Monticello operates under a mayor-council government, with two aldermen representing the city's four wards on the city council. Aldermen are elected to two-year terms. The mayor, city attorney, and municipal judge are elected to four-year terms.

==Education==

===Primary and secondary===
Most of Monticello is served by the Monticello School District while small portions are served by the Drew Central School District.

The Monticello School District consists of Monticello Elementary School (grades K to 2), Monticello Intermediate School (grades 3 to 5) Monticello Middle School (grades 6 to 8), and Monticello High School (grades 9 to 12).
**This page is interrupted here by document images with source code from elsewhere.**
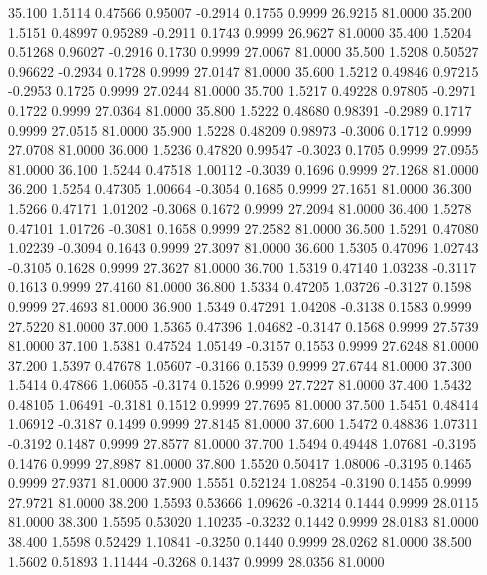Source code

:   35.100   1.5114   0.47566   0.95007  -0.2914   0.1755   0.9999  26.9215  81.0000
  35.200   1.5151   0.48997   0.95289  -0.2911   0.1743   0.9999  26.9627  81.0000
  35.400   1.5204   0.51268   0.96027  -0.2916   0.1730   0.9999  27.0067  81.0000
  35.500   1.5208   0.50527   0.96622  -0.2934   0.1728   0.9999  27.0147  81.0000
  35.600   1.5212   0.49846   0.97215  -0.2953   0.1725   0.9999  27.0244  81.0000
  35.700   1.5217   0.49228   0.97805  -0.2971   0.1722   0.9999  27.0364  81.0000
  35.800   1.5222   0.48680   0.98391  -0.2989   0.1717   0.9999  27.0515  81.0000
  35.900   1.5228   0.48209   0.98973  -0.3006   0.1712   0.9999  27.0708  81.0000
  36.000   1.5236   0.47820   0.99547  -0.3023   0.1705   0.9999  27.0955  81.0000
  36.100   1.5244   0.47518   1.00112  -0.3039   0.1696   0.9999  27.1268  81.0000
  36.200   1.5254   0.47305   1.00664  -0.3054   0.1685   0.9999  27.1651  81.0000
  36.300   1.5266   0.47171   1.01202  -0.3068   0.1672   0.9999  27.2094  81.0000
  36.400   1.5278   0.47101   1.01726  -0.3081   0.1658   0.9999  27.2582  81.0000
  36.500   1.5291   0.47080   1.02239  -0.3094   0.1643   0.9999  27.3097  81.0000
  36.600   1.5305   0.47096   1.02743  -0.3105   0.1628   0.9999  27.3627  81.0000
  36.700   1.5319   0.47140   1.03238  -0.3117   0.1613   0.9999  27.4160  81.0000
  36.800   1.5334   0.47205   1.03726  -0.3127   0.1598   0.9999  27.4693  81.0000
  36.900   1.5349   0.47291   1.04208  -0.3138   0.1583   0.9999  27.5220  81.0000
  37.000   1.5365   0.47396   1.04682  -0.3147   0.1568   0.9999  27.5739  81.0000
  37.100   1.5381   0.47524   1.05149  -0.3157   0.1553   0.9999  27.6248  81.0000
  37.200   1.5397   0.47678   1.05607  -0.3166   0.1539   0.9999  27.6744  81.0000
  37.300   1.5414   0.47866   1.06055  -0.3174   0.1526   0.9999  27.7227  81.0000
  37.400   1.5432   0.48105   1.06491  -0.3181   0.1512   0.9999  27.7695  81.0000
  37.500   1.5451   0.48414   1.06912  -0.3187   0.1499   0.9999  27.8145  81.0000
  37.600   1.5472   0.48836   1.07311  -0.3192   0.1487   0.9999  27.8577  81.0000
  37.700   1.5494   0.49448   1.07681  -0.3195   0.1476   0.9999  27.8987  81.0000
  37.800   1.5520   0.50417   1.08006  -0.3195   0.1465   0.9999  27.9371  81.0000
  37.900   1.5551   0.52124   1.08254  -0.3190   0.1455   0.9999  27.9721  81.0000
  38.200   1.5593   0.53666   1.09626  -0.3214   0.1444   0.9999  28.0115  81.0000
  38.300   1.5595   0.53020   1.10235  -0.3232   0.1442   0.9999  28.0183  81.0000
  38.400   1.5598   0.52429   1.10841  -0.3250   0.1440   0.9999  28.0262  81.0000
  38.500   1.5602   0.51893   1.11444  -0.3268   0.1437   0.9999  28.0356  81.0000
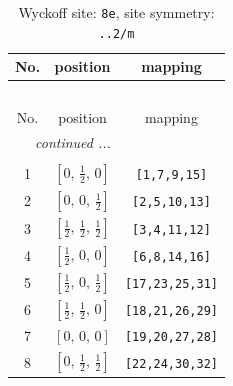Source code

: \documentclass[fleqn,8pt]{jsarticle}
\begin{document}
\renewcommand{\arraystretch}{1.2}
\begin{longtable}{ccc}
\caption{Wyckoff site: {\tt 8e}, site symmetry: {\tt ..2/m}}
 \\
 \hline \hline
No. & position & mapping \\ \hline \endfirsthead

\multicolumn{2}{l}{\tablename\ \thetable{}} \\
 \hline \hline
No. & position & mapping \\ \hline \endhead

 \hline \hline
\multicolumn{2}{r}{\footnotesize\it continued ...} \\ \endfoot

 \hline \hline
\multicolumn{2}{r}{} \\ \endlastfoot

1 & $\left[ 0,\, \frac{1}{2},\, 0 \right]$ & {\tt [1,7,9,15]} \\ \hline
2 & $\left[ 0,\, 0,\, \frac{1}{2} \right]$ & {\tt [2,5,10,13]} \\ \hline
3 & $\left[ \frac{1}{2},\, \frac{1}{2},\, \frac{1}{2} \right]$ & {\tt [3,4,11,12]} \\ \hline
4 & $\left[ \frac{1}{2},\, 0,\, 0 \right]$ & {\tt [6,8,14,16]} \\ \hline
5 & $\left[ \frac{1}{2},\, 0,\, \frac{1}{2} \right]$ & {\tt [17,23,25,31]} \\ \hline
6 & $\left[ \frac{1}{2},\, \frac{1}{2},\, 0 \right]$ & {\tt [18,21,26,29]} \\ \hline
7 & $\left[ 0,\, 0,\, 0 \right]$ & {\tt [19,20,27,28]} \\ \hline
8 & $\left[ 0,\, \frac{1}{2},\, \frac{1}{2} \right]$ & {\tt [22,24,30,32]} \\
\end{longtable}
\renewcommand{\arraystretch}{1.2}
\end{document}
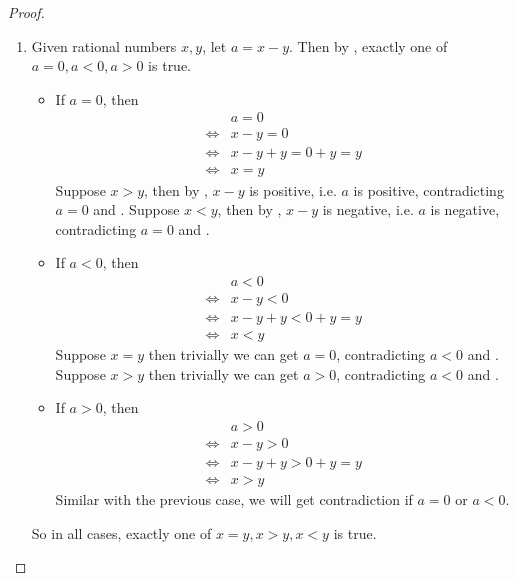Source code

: \begin{proof}
\begin{enumerate}
    \item {}
        Given rational numbers \(x, y\), let \(a = x - y\).
        Then by , exactly one of \(a = 0, a < 0, a > 0\) is true.
        \begin{itemize}
            \item If \(a = 0\), then
                \begin{align*}
                         & a = 0 \\
                    \iff & x - y = 0 \\
                    \iff & x - y + y = 0 + y = y \\
                    \iff & x = y
                \end{align*}
                Suppose \(x > y\), then by , \(x - y\) is positive, i.e. \(a\) is positive, contradicting \(a = 0\) and .
                Suppose \(x < y\), then by , \(x - y\) is negative, i.e. \(a\) is negative, contradicting \(a = 0\) and .
            \item If \(a < 0\), then
                \begin{align*}
                         & a < 0 \\
                    \iff & x - y < 0 \\
                    \iff & x - y + y < 0 + y = y \\
                    \iff & x < y
                \end{align*}
                Suppose \(x = y\) then trivially we can get \(a = 0\), contradicting \(a < 0\) and .
                Suppose \(x > y\) then trivially we can get \(a > 0\), contradicting \(a < 0\) and .
            \item If \(a > 0\), then
                \begin{align*}
                         & a > 0 \\
                    \iff & x - y > 0 \\
                    \iff & x - y + y > 0 + y = y \\
                    \iff & x > y
                \end{align*}
                Similar with the previous case, we will get contradiction if \(a = 0\) or \(a < 0\).
        \end{itemize}
        So in all cases, exactly one of \(x = y, x > y, x < y\) is true.

\end{enumerate}
\end{proof}
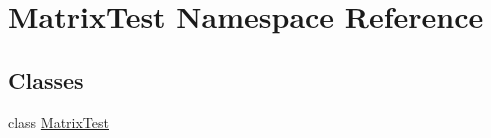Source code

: \hypertarget{namespace_matrix_test}{}\section{Matrix\+Test Namespace Reference}
\label{namespace_matrix_test}
\subsection*{Classes}
\begin{DoxyCompactItemize}
\item 
class \mbox{\hyperlink{class_matrix_test_1_1_matrix_test}{Matrix\+Test}}
\end{DoxyCompactItemize}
The Drew Central School District primarily serves the outlying areas of Monticello. It consists of Drew Central Elementary School (grades PreK to 4), Drew Central Middle School (grades 5 to 8), and Drew Central High School (grades 9 to 12).
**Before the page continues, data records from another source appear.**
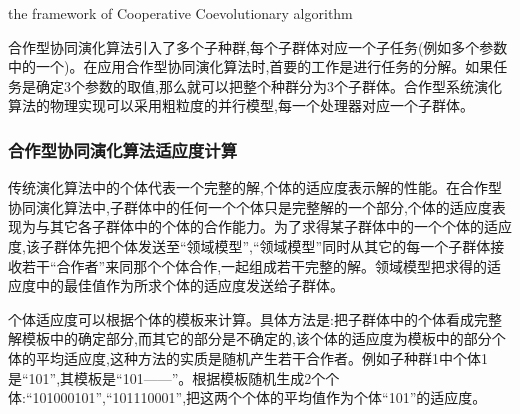 \documentclass[a4paper]{article}
\begin{document}
    \begin{algorithm}[H]
        
        \caption{the framework of Cooperative Coevolutionary algorithm}
        \label{alg2}
        \onehalfspacing

        \begin{algorithmic}[1]
            \EndFor
                \EndFor
            \EndFor
            \EndFor
        \end{algorithmic}

    \end{algorithm}

    合作型协同演化算法引入了多个子种群,每个子群体对应一个子任务(例如多个参数中的一个)。在应用合作型协同演化算法时,首要的工作是进行任务的分解。如果任务是确定3个参数的取值,那么就可以把整个种群分为3个子群体。合作型系统演化算法的物理实现可以采用粗粒度的并行模型,每一个处理器对应一个子群体。

    \subsubsection{合作型协同演化算法适应度计算}

    传统演化算法中的个体代表一个完整的解,个体的适应度表示解的性能。在合作型协同演化算法中,子群体中的任何一个个体只是完整解的一个部分,个体的适应度表现为与其它各子群体中的个体的合作能力。为了求得某子群体中的一个个体的适应度,该子群体先把个体发送至“领域模型”,“领域模型”同时从其它的每一个子群体接收若干“合作者”来同那个个体合作,一起组成若干完整的解。领域模型把求得的适应度中的最佳值作为所求个体的适应度发送给子群体。
    
    个体适应度可以根据个体的模板来计算。具体方法是:把子群体中的个体看成完整解模板中的确定部分,而其它的部分是不确定的,该个体的适应度为模板中的部分个体的平均适应度,这种方法的实质是随机产生若干合作者。例如子种群1中个体1是“101”,其模板是“101------”。根据模板随机生成2个个体:“101000101”,“101110001”,把这两个个体的平均值作为个体“101”的适应度。
    
\end{document}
Monticello also has two private academies. Monticello Christian Academy serves grades K through 12, and Grace Christian Academy serves grades K through 8.

====Athletics====
High School football is a popular community event; the Monticello High School Billies won the AAA (now AAAAA) state championship in 1994 and in 2009.

===Post-secondary===
Monticello is the home of the University of Arkansas at Monticello.

===Public libraries===
The Southeast Arkansas Public Library has its headquarters in the Monticello Branch Library.

==Media==

===Radio stations===
- KGPQ 99.9 FM, adult contemporary
- KHBM 1430 AM
- KHBM-FM 93.7 FM, classic rock

===Newspaper===
- The Advance-Monticellonian (weekly)
- South Ark Weather & News (daily)
- South Ark Daily (daily)

==Notable people==
- H. Ray Burks, Little Rock architect
- James Milton Carroll, Baptist pastor and historian
- Saul Davis, Negro league baseball player
- Rodney Shelton Foss, perhaps the first American killed in World War II
- Hershel Gober, former United States Deputy Secretary of Veterans Affairs
- Jesse Gonder, baseball player for New York Mets
- Trent Harmon, winner of the 15th season of American Idol
- Catherine Dorris Norrell, U.S. Representative, 1961-1963
- William F. Norrell, U.S. Representative, 1939-1961
- Eric Reed, Major League Baseball player
- William F. Slemons, U.S. Representative, 1875-1881

==In popular culture==
- A season 5 episode of the Discovery Channel series A Haunting, called "The Haunting of Allen House", takes place in Monticello in 2005.